How? He’s a panelist on the U.S.C. Dornsife/Los Angeles Times Daybreak poll, which has emerged as the biggest polling outlier of the presidential campaign. Despite falling behind by double digits in some national surveys, Mr. Trump has generally led in the U.S.C./LAT poll. He held the lead for a full month until Wednesday, when Mrs. Clinton took a nominal lead. 
Our Trump-supporting friend in Illinois is a surprisingly big part of the reason. In some polls, he’s weighted as much as 30 times more than the average respondent, and as much as 300 times more than the least-weighted respondent. 
Alone, he has been enough to put Mr. Trump in double digits of support among black voters. He can improve Mr. Trump’s margin by 1 point in the survey, even though he is one of around 3,000 panelists. 
He is also the reason Mrs. Clinton took the lead in the U.S.C./LAT poll for the first time in a month on Wednesday. The poll includes only the last seven days of respondents, and he hasn’t taken the poll since Oct. 4. Mrs. Clinton surged once he was out of the sample for the first time in several weeks. 
How has he made such a difference? And why has the poll been such an outlier? It’s because the U.S.C./LAT poll made a number of unusual decisions in designing and weighting its survey. 
It’s worth noting that this analysis is possible only because the poll is extremely and admirably transparent: It has published a data set and the documentation necessary to replicate the survey. 
Not all of the poll’s choices were bound to help Mr. Trump. But some were, and it all combined with some very bad luck to produce one of the most persistent outliers in recent elections.

And taking a look at the poll it's laughably bad how the data is interpreted by the people running it. The poll is literally designed to favor Trump from the beginning, by bad use of statistical math, and even worse use of common sense.

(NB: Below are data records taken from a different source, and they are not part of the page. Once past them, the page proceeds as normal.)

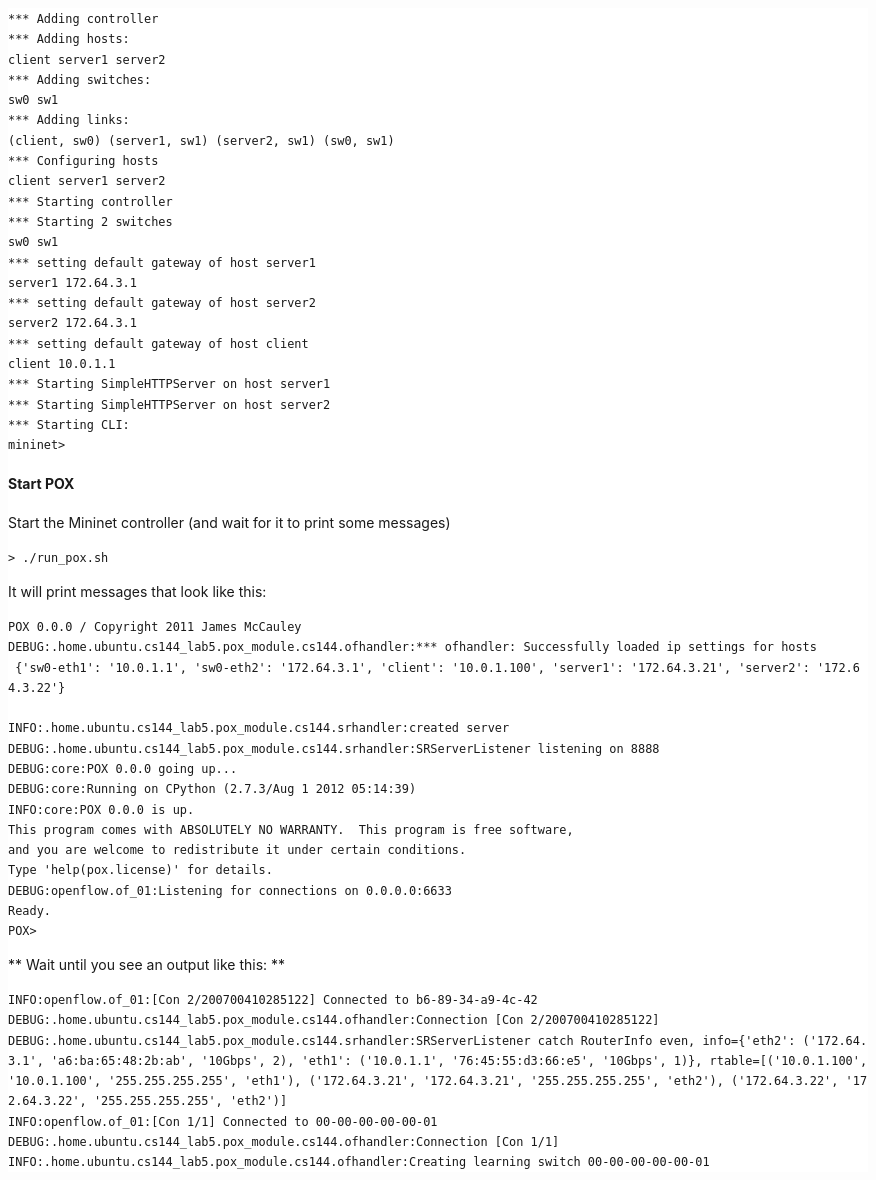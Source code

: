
 ```
*** Adding controller
*** Adding hosts:
client server1 server2 
*** Adding switches:
sw0 sw1 
*** Adding links:
(client, sw0) (server1, sw1) (server2, sw1) (sw0, sw1) 
*** Configuring hosts
client server1 server2 
*** Starting controller
*** Starting 2 switches
sw0 sw1 
*** setting default gateway of host server1
server1 172.64.3.1
*** setting default gateway of host server2
server2 172.64.3.1
*** setting default gateway of host client
client 10.0.1.1
*** Starting SimpleHTTPServer on host server1 
*** Starting SimpleHTTPServer on host server2 
*** Starting CLI:
mininet> 
```
#### Start POX
Start the Mininet controller (and wait for it to print some messages)
```no-highlight
> ./run_pox.sh
```

It will print messages that look like this:
```
POX 0.0.0 / Copyright 2011 James McCauley
DEBUG:.home.ubuntu.cs144_lab5.pox_module.cs144.ofhandler:*** ofhandler: Successfully loaded ip settings for hosts
 {'sw0-eth1': '10.0.1.1', 'sw0-eth2': '172.64.3.1', 'client': '10.0.1.100', 'server1': '172.64.3.21', 'server2': '172.64.3.22'}

INFO:.home.ubuntu.cs144_lab5.pox_module.cs144.srhandler:created server
DEBUG:.home.ubuntu.cs144_lab5.pox_module.cs144.srhandler:SRServerListener listening on 8888
DEBUG:core:POX 0.0.0 going up...
DEBUG:core:Running on CPython (2.7.3/Aug 1 2012 05:14:39)
INFO:core:POX 0.0.0 is up.
This program comes with ABSOLUTELY NO WARRANTY.  This program is free software,
and you are welcome to redistribute it under certain conditions.
Type 'help(pox.license)' for details.
DEBUG:openflow.of_01:Listening for connections on 0.0.0.0:6633
Ready.
POX> 
```

** Wait until you see an output like this: **
```
INFO:openflow.of_01:[Con 2/200700410285122] Connected to b6-89-34-a9-4c-42
DEBUG:.home.ubuntu.cs144_lab5.pox_module.cs144.ofhandler:Connection [Con 2/200700410285122]
DEBUG:.home.ubuntu.cs144_lab5.pox_module.cs144.srhandler:SRServerListener catch RouterInfo even, info={'eth2': ('172.64.3.1', 'a6:ba:65:48:2b:ab', '10Gbps', 2), 'eth1': ('10.0.1.1', '76:45:55:d3:66:e5', '10Gbps', 1)}, rtable=[('10.0.1.100', '10.0.1.100', '255.255.255.255', 'eth1'), ('172.64.3.21', '172.64.3.21', '255.255.255.255', 'eth2'), ('172.64.3.22', '172.64.3.22', '255.255.255.255', 'eth2')]
INFO:openflow.of_01:[Con 1/1] Connected to 00-00-00-00-00-01
DEBUG:.home.ubuntu.cs144_lab5.pox_module.cs144.ofhandler:Connection [Con 1/1]
INFO:.home.ubuntu.cs144_lab5.pox_module.cs144.ofhandler:Creating learning switch 00-00-00-00-00-01
```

Still, if Clinton is now ahead in a poll that regularly favors Trump, it means Trump is in serious trouble as of last Friday's events, and I'm betting things will only get worse for him.

The Great American Swap Meet

Nate Silver runs the numbers on the big demographic shift in 2016: non-college educated white voters going to the GOP, college educated white voters, Latino, and Asian voters going to the Democrats.  The results actually go a long way towards explaining recent poll numbers.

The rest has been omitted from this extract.